There are so many horrible and indescribable things happening all over the world at the moment, events that have shocked the entire planet or smaller catastrophes that don’t even make it onto the news. It is a shame because our world is so extremely beautiful and we should be able to accept and respect all the different cultures and histories, otherwise we will never truly be able to appreciate our world. The incidences that have unfortunately occurred in Turkey over the past few months have been disastrous and scary, yes, but you cannot predict where or when anything could happen. Countries all over the world are continuously having problems with their governments or faced with the threat of a lone person acting out, the point is there is no way to know, you can’t give into the fear of the unknown. Turkey is an absolutely incredible country, there are few places in the world that can offer so much differing history, beauty, and culture in the one country, I mean it sits on two separate continents, how many other countries can claim that? Now I am by no means advocating for you to travel to somewhere where you are uncomfortable or do not feel safe, you should always be diligent and aware of yourself when exploring somewhere new, but I just feel like if you are wanting to go to a place badly enough you shouldn’t be put off by what might happen, and believe me when I say that Turkey deserves to be seen, and the best place to start is Istanbul.
Istanbul is often thought to be the capital of Turkey due to its overwhelming popularity with visitors, and of course because it actually was the capital up until the 1920s, then referred to as Constantinople. Throughout history it has been an important gateway from the west to the east and still represents that perfect blend. Important sites like the Blue Mosque (Sultan Ahmed Mosque), the Topkapi Palace, and possibly most important of all the Hagia Sophia, or Aya Sofia, all lie close together within the old section Sultanahmet, and the more business side of the city with modern architecture and malls sitting appropriately within the New City, all of which are worthy of a visit. However, I cannot stress enough that you really, really, really need to visit the Hagia Sophia, it cannot be denied that it is the most incredible building in all of Turkey. Dating from 537 AD the Hagia Sophia is shrouded in history, originally built as a church before a fire consumed it, then rebuilt as a mosque in the 15th century, it now stands as a museum dedicated to the religions that it has served, showcasing some of the only inter-religious artefacts in the world.

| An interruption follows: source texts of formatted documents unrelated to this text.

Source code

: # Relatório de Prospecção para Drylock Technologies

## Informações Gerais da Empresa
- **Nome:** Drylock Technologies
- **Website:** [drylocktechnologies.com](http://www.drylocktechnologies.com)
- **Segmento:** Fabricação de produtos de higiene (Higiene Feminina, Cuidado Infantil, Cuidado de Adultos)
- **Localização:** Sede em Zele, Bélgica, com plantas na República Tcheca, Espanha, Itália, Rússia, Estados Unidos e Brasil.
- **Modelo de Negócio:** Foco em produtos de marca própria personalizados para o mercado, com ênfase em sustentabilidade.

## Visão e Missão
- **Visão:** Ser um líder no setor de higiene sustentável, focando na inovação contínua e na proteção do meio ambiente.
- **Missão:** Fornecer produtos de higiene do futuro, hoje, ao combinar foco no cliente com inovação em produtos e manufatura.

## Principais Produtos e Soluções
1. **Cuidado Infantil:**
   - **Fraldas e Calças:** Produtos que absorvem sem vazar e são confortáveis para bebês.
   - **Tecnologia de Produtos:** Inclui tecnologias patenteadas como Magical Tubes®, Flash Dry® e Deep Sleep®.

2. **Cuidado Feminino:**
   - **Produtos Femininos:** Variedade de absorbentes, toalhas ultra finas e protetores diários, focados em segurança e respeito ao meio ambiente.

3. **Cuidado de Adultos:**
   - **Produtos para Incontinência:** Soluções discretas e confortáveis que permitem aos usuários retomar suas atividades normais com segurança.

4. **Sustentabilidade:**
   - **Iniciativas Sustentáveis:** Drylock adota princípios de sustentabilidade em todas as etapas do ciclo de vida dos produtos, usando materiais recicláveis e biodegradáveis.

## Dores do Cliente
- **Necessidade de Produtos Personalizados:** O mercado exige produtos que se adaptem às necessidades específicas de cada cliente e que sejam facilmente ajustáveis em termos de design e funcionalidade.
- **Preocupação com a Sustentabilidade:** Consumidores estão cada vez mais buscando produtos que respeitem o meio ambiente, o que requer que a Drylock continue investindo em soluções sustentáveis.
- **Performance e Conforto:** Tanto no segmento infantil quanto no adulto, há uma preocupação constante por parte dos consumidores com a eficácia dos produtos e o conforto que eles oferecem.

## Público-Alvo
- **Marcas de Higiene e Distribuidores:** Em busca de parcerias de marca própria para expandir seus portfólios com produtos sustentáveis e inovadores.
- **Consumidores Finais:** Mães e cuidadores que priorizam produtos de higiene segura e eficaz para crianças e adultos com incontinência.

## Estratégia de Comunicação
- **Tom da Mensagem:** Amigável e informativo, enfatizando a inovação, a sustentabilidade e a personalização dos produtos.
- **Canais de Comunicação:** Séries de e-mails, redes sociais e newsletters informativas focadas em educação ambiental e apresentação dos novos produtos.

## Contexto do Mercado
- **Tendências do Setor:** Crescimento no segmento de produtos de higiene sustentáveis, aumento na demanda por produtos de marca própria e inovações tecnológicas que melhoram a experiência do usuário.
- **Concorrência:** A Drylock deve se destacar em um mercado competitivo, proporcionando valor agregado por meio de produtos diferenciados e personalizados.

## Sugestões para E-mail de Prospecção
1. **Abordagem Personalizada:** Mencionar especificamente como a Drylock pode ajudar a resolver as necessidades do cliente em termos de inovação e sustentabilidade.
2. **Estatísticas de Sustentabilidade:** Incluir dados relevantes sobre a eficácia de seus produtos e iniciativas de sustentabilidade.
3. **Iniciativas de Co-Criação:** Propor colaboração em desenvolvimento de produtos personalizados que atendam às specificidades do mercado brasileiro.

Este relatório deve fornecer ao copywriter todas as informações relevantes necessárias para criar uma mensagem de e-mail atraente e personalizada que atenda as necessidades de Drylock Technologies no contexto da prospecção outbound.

Istanbul is just a maze of hidden treasures, cobbled stoned streets that take you from one lively street down to a small lane with just one cade on it offering what could possibly be the best Turkish tea in the city (not to be confused with the popular apple tea, which is mostly only drunk by tourists), or another street that is lined with some of the most magnificent traditional Turkish carpets. It’s like an entirely different world, the faint smells of flavoursome shishas drifting throughout the alleyways and the taste of Turkish delight never quite disappearing from your mouth, because you haven’t been able to stop trying all the weird and wonderful flavours that they have on offer. Oh and the spice markets, overflowing with beautiful bright scents and colours that have the ability to transport you to a whole other world entirely with just a small sniff of cumin or cloves.
The grand bazaar will fill you with a sense of excitement and adrenaline as you wander the aisles haggling with shop keepers that are always willing to give you a good deal so long as you’re up for a little game of back and forth, which is all in good fun. Gazing through the many shops, you’ll stumble upon the tacky gifts, but underneath you’ll find some of the most beautiful of gems from the smoothest silk scarves to the cutest little traditional tea sets. But the real treasures to be found are of course those lovely extravagant lamps and lanterns that seem to glitter and reflect the yellowish light, dazzling like a thousand diamonds getting hit by the sun and shimmering in a rainbow of colours. It is impossibly not to succumb into buying one, or many. A lot of the time there will be signs displaying taking photos is not allowed, but all you need to do is ask the shop attendant and they will most often than not allow you to take as many pictures as you want. Really the Turkish people are some of the friendliest people, if you can get past the up-front approaches to sales and have conversations with the locals you will be amongst some really great company.
It is hard to put into words the exquisiteness of this ancient city. I find myself completely and utterly in love with this town, I have as of yet to find a city that has been able to capture my heart in such a short amount of time, and I hope that more people will be willing to experience Istanbul, shrouded in history and beauty there is no way that anyone can be disappointed by it. So please try not to be too hyper aware of what the media is portraying because it is over dramatised as every Turk will tell you, which will only become apparent to you once you are there. But always remember to be cautious and wise whenever exploring a new place, and to never go anywhere that you do not feel safe or comfortable.